Elle a été fondée par Ludwig Binswanger et Medard Boss, tous deux psychiatres exerçants en suisse alémanique. L. Binswanger concevait la Daseinsalyse davantage comme une méthode de recherche sur l'être humain. Il n'était pas directement intéressé par sa dimension psychothérapeutique, raison pour laquelle il ne fonda pas d'école pour l'enseigner. En revanche, Medard Boss développa dans les années 1960 à Zürich une formation en Daseinsanalyse (Daseinsanalytisches Institut für Psychotherapie und Psychosomatik) pour les psychiatres et les psychothérapeutes. À Zürich, la Daseinsanalyse est principalement représentée et enseignée aujoud'hui par le Dr. Alice Holzhey-Kunz au Daseinsanalytisches Seminar (DaS).

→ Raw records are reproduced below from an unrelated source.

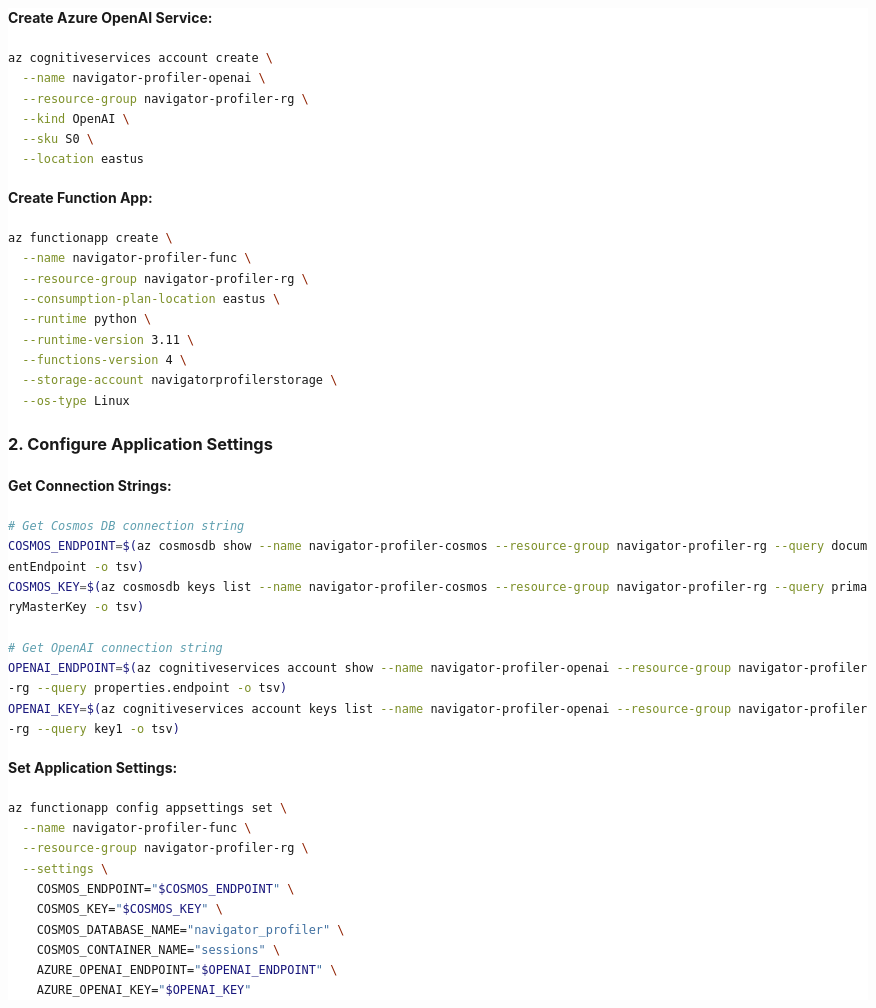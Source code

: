 #### **Create Azure OpenAI Service:**
```bash
az cognitiveservices account create \
  --name navigator-profiler-openai \
  --resource-group navigator-profiler-rg \
  --kind OpenAI \
  --sku S0 \
  --location eastus
```

#### **Create Function App:**
```bash
az functionapp create \
  --name navigator-profiler-func \
  --resource-group navigator-profiler-rg \
  --consumption-plan-location eastus \
  --runtime python \
  --runtime-version 3.11 \
  --functions-version 4 \
  --storage-account navigatorprofilerstorage \
  --os-type Linux
```

### **2. Configure Application Settings**

#### **Get Connection Strings:**
```bash
# Get Cosmos DB connection string
COSMOS_ENDPOINT=$(az cosmosdb show --name navigator-profiler-cosmos --resource-group navigator-profiler-rg --query documentEndpoint -o tsv)
COSMOS_KEY=$(az cosmosdb keys list --name navigator-profiler-cosmos --resource-group navigator-profiler-rg --query primaryMasterKey -o tsv)

# Get OpenAI connection string
OPENAI_ENDPOINT=$(az cognitiveservices account show --name navigator-profiler-openai --resource-group navigator-profiler-rg --query properties.endpoint -o tsv)
OPENAI_KEY=$(az cognitiveservices account keys list --name navigator-profiler-openai --resource-group navigator-profiler-rg --query key1 -o tsv)
```

#### **Set Application Settings:**
```bash
az functionapp config appsettings set \
  --name navigator-profiler-func \
  --resource-group navigator-profiler-rg \
  --settings \
    COSMOS_ENDPOINT="$COSMOS_ENDPOINT" \
    COSMOS_KEY="$COSMOS_KEY" \
    COSMOS_DATABASE_NAME="navigator_profiler" \
    COSMOS_CONTAINER_NAME="sessions" \
    AZURE_OPENAI_ENDPOINT="$OPENAI_ENDPOINT" \
    AZURE_OPENAI_KEY="$OPENAI_KEY"
```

La spécificité de la Daseinsanalyse : une herméneutique existentiale

La spécificité de l'approche Daseinsanalytique par rapport aux autres approches existentielles réside dans une compréhension ontologique de la situation du Dasein (existant humain ou être humain) appelée Condition Humaine. Ce fut le mérite d'A. Holzhey-Kunz d'arriver à déployer dans toute son originalité les relations entre la conception philosophique de l'herméneutique existentiale de Heidegger avec la psychopathologie psychanalytique (Ouvrage : Leiden am Dasein, 1994). En effet, Heidegger décrit le Dasein dans sa double dimension ('zweideutigkeit') ontique et ontologique, autrement appelée la 'différence ontologique'. Ainsi, dans toute situation concrète - ou ontique - le Dasein est confronté à une dimension - ontologique - qui concerne ou relève de son être. Dans une telle perspective, la souffrance de l'être humain n'est pas simplement à identifier de manière concrète, comme étant due par exemple à un trouble psychique ou à une maladie psychique (raisonnement tautologique par excellence), mais au rapport qu'entretien le Dasein avec, par exemple et entre autres dimensions ontologiques, sa corporéité (Leiblichkeit, Cf. Merleau-Ponty) et sa mienneté (Jemeinigkeit) pour l'anorexie mentale, sa faillibilité (Brüchigkeit) et l'imprévisibilité (Unvorhersagbarkeit) de son corps pour les hypocondriaques, son indéléguable devoir-exister ("Dass ich bin und zu sein habe" - trad. française: "que je suis et que j'ai à être") pour les dépressifs, sa rassurante - mais ô combien riche en angoisses...- illusion de contrôle pour les troubles anxieux etc.

Ainsi, les tentatives répétées pour contrôler une situation, comme par exemple d'éteindre la lumière, de contrôler que les plaques du four sont éteintes, de se laver les mains maintes fois, n'ont pas à être comprises dans leur fonction concrète de contrôle et de maîtrise, mais dans leur dimension atmosphérique (stimmungsmässig) d'une tentative - la Daseinsanalyse parle ici de "souhait ontologique" (ontologische Wunsch) - d'éliminer les impressions mêmes d'une impuissance et d'une perte de maîtrise.

Par ces quelques exemples, il est souligné l'importance du sens des phénomènes psychopathologiques en rapport et en regard (Verweisungszusammenhänge) avec les dimensions existentiales concernées (Hellhörigkeit 'sensibilité aiguë' - et Betroffenheit 'être-touché-par').